AS ÚLTIMAS COISAS DO MUNDO (CAPÍTULO 6 - A ÚLTIMA FESTA)

Andou três quadras e estacionou o carro bem em frente ao bar, sentindo-se um pouco envergonhado por não ter ido a pé. Isso por que a preguiça do autor reflete a do personagem, pois se este caminhasse três quadras, aquele - no caso, eu - teria que reescrever a última cena. Mas, como vocês já devem saber, a preguiça é sempre uma inimiga traiçoeira, pois tivesse eu feito aquilo, não perderia tempo com estas explicações; além do que, com certeza não faria mal algum uma pequena caminhada ao nosso velho. Porém, contudo, entretanto, existem coisas que não cabem ao autor decidir. Ou melhor, até cabem, mas no momento de tomar essa decisão, nem sempre pensamos nisso como uma decisão, e a coisa passa batida. Somente mais tarde, olhando para trás, nós damos conta de que aquilo ao qual no momento não demos a devida atenção, era algo digno dela.
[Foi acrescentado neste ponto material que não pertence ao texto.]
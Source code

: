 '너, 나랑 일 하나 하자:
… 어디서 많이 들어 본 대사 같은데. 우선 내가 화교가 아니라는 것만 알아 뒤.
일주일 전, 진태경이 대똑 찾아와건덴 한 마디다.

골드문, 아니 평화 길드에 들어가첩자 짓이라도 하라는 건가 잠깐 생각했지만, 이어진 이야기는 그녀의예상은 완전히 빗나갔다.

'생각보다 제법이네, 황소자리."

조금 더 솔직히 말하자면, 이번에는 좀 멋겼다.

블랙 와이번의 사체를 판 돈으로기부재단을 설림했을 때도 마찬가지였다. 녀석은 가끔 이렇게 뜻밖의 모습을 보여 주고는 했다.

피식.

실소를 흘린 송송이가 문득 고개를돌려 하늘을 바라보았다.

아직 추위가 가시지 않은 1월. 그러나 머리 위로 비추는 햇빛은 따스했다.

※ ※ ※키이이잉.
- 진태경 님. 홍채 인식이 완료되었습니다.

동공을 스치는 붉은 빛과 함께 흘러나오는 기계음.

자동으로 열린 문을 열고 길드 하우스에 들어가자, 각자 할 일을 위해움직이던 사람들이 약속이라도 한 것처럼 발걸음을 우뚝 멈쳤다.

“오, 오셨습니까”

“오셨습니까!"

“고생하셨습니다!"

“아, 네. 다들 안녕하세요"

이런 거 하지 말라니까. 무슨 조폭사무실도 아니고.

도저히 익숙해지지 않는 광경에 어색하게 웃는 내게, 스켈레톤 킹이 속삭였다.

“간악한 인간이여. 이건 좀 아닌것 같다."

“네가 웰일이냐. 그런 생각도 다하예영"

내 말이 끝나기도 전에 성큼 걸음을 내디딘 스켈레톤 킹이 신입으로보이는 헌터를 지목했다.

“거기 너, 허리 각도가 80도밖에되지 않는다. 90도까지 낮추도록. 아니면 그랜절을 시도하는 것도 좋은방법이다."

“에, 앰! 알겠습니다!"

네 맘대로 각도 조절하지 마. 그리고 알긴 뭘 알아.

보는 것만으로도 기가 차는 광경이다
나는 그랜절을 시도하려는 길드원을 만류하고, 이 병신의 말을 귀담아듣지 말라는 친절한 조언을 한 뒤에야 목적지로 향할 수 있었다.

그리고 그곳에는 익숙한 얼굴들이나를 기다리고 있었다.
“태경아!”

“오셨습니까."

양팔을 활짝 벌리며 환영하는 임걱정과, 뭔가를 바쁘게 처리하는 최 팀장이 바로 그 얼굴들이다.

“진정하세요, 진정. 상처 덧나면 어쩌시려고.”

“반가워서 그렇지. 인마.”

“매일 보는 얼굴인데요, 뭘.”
Mas isso já está próximo demais da realidade, e a realidade é perigosa. Voltemos ao nosso velho Jurandir.

Houve um tempo em que seu aniversário era comemorado com bolos e brincadeiras, mas depois disso e antes do agora, tantos anos se passaram, tanta coisa mudou, de tal modo que, como poderia ele, em já avançada idade, lembrar de bolos? E das brincadeiras de infância? Das suas pernas saudáveis que corriam depressa? Do seu pulmão ainda virgem que se enchia de ar? Lembrava. Jurandir era assim, tinha algo de especial, especial como aquele bolo que despertou a sua lembrança mais remota, aquele momento em que a vida realmente começou.

A festa não era fechada ao público, mas este era pequeno e totalmente conhecido por Jurandir. Alguns dizem que um bar faz sua clientela pelo preço; outros, pela qualidade da comida e da bebida; ou ainda, pela qualidade do atendimento. Talvez ainda seja a música, a localização, o fato de passar ou não jogos de futebol aos domingos, ou tudo isso junto; ou talvez ainda, sejam somente as cadeiras. Há quem diga ainda que seja o inverso, o público é que transforma o ambiente. Estes dirão que onde se reunirem boas pessoas para beber, o ambiente será adorável. Talvez tudo isso seja verdade.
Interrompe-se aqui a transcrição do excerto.